» **TASK REQUIREMENTS**
Exactly those lines running from the one containing "- 📫 How to reach me: Twitter-@vikeshk88922105" to the end of the material are to be printed, and no others.

» **DATASET ENTRIES**
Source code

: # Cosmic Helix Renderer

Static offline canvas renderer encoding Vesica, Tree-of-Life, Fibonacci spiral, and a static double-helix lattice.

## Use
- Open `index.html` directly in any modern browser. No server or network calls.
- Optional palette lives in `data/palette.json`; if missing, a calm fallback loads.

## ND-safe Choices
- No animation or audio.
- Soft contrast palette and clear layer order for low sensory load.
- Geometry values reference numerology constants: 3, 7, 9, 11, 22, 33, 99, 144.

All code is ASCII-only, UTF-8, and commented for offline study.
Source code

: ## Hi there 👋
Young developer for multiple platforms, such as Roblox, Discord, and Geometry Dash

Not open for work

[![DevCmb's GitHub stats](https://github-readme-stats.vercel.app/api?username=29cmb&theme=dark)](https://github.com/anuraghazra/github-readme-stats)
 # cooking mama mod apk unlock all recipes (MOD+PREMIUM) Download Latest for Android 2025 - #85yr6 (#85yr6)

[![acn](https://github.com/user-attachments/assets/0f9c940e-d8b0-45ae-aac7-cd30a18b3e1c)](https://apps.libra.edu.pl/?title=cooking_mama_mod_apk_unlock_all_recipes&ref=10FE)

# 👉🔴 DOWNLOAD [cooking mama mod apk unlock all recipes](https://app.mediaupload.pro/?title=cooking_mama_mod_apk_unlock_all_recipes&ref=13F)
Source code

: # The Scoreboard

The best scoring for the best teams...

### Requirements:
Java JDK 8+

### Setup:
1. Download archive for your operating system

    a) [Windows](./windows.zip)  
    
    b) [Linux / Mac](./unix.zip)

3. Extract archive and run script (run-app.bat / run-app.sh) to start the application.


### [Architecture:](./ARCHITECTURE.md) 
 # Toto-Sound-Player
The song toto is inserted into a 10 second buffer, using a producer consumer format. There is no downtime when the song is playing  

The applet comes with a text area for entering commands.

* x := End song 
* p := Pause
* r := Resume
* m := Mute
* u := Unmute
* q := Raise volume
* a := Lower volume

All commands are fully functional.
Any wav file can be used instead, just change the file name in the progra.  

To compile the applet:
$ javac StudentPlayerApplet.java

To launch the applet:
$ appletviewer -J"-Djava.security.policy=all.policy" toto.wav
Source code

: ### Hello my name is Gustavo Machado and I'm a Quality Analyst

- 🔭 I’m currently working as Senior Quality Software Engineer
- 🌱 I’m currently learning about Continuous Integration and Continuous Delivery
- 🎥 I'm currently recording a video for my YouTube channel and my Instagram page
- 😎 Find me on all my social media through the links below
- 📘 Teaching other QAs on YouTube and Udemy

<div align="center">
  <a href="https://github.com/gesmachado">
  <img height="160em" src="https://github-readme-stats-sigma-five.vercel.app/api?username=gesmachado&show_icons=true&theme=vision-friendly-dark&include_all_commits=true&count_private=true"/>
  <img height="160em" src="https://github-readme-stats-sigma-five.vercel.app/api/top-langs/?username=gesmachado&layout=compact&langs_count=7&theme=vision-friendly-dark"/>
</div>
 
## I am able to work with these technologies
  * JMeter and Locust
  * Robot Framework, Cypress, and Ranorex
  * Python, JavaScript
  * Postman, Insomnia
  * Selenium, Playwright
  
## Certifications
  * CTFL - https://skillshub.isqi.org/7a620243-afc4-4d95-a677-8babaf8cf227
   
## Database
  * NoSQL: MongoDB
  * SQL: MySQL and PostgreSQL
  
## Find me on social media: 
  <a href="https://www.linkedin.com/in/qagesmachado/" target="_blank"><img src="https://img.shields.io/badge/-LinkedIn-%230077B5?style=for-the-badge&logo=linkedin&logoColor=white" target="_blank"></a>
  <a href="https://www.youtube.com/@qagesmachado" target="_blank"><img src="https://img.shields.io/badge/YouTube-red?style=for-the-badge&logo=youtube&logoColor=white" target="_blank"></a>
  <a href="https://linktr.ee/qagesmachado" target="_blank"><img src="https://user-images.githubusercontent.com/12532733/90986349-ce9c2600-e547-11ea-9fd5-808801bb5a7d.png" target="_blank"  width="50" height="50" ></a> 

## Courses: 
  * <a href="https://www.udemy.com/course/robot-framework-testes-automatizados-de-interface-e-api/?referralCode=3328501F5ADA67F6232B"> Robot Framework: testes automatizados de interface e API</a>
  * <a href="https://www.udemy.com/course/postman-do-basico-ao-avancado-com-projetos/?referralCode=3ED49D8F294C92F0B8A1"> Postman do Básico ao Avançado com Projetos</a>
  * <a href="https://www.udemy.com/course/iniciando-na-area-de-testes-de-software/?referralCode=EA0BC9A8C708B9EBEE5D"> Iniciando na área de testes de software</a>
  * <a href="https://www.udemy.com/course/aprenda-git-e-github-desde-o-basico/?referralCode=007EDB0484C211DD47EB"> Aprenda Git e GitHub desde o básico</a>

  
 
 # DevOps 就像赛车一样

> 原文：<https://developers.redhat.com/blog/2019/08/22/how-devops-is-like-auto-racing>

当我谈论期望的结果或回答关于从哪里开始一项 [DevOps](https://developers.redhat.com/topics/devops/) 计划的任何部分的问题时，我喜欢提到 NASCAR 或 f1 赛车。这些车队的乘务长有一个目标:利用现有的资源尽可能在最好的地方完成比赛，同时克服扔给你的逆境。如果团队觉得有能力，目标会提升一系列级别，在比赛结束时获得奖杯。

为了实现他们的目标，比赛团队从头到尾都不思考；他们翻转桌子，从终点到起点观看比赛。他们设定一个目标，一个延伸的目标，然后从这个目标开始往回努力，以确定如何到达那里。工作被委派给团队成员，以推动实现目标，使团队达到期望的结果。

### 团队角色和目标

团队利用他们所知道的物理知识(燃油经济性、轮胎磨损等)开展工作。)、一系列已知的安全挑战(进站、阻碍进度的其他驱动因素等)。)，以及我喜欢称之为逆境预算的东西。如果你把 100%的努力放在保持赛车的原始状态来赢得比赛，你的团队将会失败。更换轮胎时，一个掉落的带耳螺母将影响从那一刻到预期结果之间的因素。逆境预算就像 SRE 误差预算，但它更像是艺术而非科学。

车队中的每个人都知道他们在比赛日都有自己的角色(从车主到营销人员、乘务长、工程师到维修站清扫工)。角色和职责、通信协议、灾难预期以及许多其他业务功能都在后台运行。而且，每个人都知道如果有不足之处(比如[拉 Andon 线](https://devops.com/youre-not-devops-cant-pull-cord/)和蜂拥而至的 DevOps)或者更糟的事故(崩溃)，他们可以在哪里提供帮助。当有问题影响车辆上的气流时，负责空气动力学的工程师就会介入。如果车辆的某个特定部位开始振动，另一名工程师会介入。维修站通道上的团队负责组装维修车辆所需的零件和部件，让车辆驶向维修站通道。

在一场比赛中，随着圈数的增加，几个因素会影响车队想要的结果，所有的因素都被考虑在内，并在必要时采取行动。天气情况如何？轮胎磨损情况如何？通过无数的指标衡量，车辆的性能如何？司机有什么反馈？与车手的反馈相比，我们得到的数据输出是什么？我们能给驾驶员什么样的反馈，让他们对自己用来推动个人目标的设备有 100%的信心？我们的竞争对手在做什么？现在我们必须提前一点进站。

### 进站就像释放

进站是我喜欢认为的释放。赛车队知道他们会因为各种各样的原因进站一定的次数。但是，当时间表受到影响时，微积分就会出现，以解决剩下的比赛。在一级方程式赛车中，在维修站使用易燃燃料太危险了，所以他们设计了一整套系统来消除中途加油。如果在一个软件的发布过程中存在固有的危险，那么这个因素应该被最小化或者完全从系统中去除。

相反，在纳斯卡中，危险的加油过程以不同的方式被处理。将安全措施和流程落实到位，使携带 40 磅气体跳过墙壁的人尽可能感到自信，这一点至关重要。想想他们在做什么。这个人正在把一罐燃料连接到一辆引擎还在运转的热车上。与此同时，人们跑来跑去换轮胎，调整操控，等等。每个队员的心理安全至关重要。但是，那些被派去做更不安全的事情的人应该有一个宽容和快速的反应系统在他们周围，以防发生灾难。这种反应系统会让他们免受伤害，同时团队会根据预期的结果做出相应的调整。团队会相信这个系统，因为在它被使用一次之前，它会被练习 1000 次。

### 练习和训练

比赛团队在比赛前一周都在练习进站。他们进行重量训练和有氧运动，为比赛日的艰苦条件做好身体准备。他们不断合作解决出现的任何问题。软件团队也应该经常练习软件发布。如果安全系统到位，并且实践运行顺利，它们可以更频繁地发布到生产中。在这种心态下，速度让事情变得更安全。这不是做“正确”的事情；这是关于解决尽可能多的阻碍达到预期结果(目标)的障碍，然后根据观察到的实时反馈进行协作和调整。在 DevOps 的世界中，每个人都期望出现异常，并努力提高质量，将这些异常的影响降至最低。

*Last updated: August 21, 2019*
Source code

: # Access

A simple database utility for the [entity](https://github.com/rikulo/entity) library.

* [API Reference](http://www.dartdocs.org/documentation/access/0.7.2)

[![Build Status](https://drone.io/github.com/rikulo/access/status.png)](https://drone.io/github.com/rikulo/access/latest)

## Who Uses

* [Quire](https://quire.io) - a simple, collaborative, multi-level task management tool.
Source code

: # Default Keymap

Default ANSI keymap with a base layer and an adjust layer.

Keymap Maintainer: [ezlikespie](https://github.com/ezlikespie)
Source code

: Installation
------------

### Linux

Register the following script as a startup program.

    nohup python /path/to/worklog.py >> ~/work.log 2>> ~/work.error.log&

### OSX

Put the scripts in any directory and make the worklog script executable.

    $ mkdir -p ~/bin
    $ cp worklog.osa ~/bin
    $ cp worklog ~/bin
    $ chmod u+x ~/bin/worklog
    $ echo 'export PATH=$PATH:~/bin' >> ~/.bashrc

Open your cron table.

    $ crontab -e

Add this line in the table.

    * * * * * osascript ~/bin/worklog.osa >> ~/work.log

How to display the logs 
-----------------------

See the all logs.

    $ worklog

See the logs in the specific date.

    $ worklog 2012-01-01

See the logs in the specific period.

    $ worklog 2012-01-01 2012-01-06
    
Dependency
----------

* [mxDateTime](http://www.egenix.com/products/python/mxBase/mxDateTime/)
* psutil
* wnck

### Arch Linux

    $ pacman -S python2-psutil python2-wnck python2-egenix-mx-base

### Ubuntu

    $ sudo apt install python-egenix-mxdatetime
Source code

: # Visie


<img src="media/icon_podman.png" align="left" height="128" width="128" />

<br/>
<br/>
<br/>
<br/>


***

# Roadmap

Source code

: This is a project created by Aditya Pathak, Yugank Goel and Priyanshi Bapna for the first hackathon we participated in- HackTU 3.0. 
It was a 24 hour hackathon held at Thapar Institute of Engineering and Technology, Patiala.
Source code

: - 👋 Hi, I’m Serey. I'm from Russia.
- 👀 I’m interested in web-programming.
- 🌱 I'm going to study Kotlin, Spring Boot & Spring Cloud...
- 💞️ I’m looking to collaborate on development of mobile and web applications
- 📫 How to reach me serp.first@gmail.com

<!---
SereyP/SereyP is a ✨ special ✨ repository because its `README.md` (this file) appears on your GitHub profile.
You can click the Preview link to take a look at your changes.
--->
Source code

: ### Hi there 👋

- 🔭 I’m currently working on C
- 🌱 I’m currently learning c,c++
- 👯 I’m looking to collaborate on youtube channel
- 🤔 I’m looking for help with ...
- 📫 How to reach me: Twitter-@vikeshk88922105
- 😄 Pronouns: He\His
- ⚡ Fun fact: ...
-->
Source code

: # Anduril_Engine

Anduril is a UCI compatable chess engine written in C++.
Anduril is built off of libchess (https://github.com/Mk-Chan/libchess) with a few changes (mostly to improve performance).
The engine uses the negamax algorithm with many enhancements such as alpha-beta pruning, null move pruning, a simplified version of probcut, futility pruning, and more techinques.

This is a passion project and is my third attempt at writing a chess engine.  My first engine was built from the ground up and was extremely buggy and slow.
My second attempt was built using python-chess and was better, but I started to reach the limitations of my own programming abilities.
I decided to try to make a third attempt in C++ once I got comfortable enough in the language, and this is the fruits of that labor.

» **SOLUTION TO THE PROBLEM**
- 📫 How to reach me: Twitter-@vikeshk88922105
- 😄 Pronouns: He\His
- ⚡ Fun fact: ...
-->
Source code

: # Anduril_Engine

Anduril is a UCI compatable chess engine written in C++.
Anduril is built off of libchess (https://github.com/Mk-Chan/libchess) with a few changes (mostly to improve performance).
The engine uses the negamax algorithm with many enhancements such as alpha-beta pruning, null move pruning, a simplified version of probcut, futility pruning, and more techinques.

This is a passion project and is my third attempt at writing a chess engine.  My first engine was built from the ground up and was extremely buggy and slow.
My second attempt was built using python-chess and was better, but I started to reach the limitations of my own programming abilities.
I decided to try to make a third attempt in C++ once I got comfortable enough in the language, and this is the fruits of that labor.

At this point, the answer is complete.